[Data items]
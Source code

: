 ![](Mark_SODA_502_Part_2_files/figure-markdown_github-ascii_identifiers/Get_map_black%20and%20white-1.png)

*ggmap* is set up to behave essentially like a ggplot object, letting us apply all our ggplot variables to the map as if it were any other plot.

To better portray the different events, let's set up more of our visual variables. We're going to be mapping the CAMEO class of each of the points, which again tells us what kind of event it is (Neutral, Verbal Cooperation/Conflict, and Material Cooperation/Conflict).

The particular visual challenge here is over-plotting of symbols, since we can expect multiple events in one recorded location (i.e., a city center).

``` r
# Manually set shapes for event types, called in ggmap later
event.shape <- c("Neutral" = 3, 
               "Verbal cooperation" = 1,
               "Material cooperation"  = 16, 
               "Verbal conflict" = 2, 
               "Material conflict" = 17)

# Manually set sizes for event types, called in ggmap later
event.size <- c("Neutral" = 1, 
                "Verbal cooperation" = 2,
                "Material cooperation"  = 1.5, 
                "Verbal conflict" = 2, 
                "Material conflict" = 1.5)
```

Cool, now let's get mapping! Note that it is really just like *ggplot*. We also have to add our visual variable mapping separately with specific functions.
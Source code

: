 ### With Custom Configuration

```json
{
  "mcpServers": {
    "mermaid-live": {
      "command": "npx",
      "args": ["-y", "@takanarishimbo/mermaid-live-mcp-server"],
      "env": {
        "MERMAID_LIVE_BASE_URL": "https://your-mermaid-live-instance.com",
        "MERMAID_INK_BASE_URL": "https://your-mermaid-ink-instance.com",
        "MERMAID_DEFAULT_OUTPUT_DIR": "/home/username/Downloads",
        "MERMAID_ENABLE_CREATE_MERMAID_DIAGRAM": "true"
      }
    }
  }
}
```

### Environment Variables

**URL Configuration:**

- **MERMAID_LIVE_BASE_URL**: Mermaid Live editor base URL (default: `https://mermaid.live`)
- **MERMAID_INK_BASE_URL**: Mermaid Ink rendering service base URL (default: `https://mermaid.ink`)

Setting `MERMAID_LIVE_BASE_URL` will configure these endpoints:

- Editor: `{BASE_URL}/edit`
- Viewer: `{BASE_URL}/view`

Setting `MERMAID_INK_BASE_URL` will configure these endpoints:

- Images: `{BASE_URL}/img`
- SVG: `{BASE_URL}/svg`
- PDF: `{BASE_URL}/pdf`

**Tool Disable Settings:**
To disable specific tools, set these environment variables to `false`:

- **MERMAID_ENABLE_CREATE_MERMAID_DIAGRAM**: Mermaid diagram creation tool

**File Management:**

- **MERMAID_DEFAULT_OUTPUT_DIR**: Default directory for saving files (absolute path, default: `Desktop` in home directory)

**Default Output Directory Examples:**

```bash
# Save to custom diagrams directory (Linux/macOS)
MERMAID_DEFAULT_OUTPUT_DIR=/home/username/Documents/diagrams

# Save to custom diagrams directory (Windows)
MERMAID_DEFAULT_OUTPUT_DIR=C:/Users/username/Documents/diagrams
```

ASSIGNMENT: Using the records above, filter out every line that lacks the string "home" and copy the rest.

EXERCISE RESPONSE:
        "MERMAID_DEFAULT_OUTPUT_DIR": "/home/username/Downloads",
- **MERMAID_DEFAULT_OUTPUT_DIR**: Default directory for saving files (absolute path, default: `Desktop` in home directory)
MERMAID_DEFAULT_OUTPUT_DIR=/home/username/Documents/diagrams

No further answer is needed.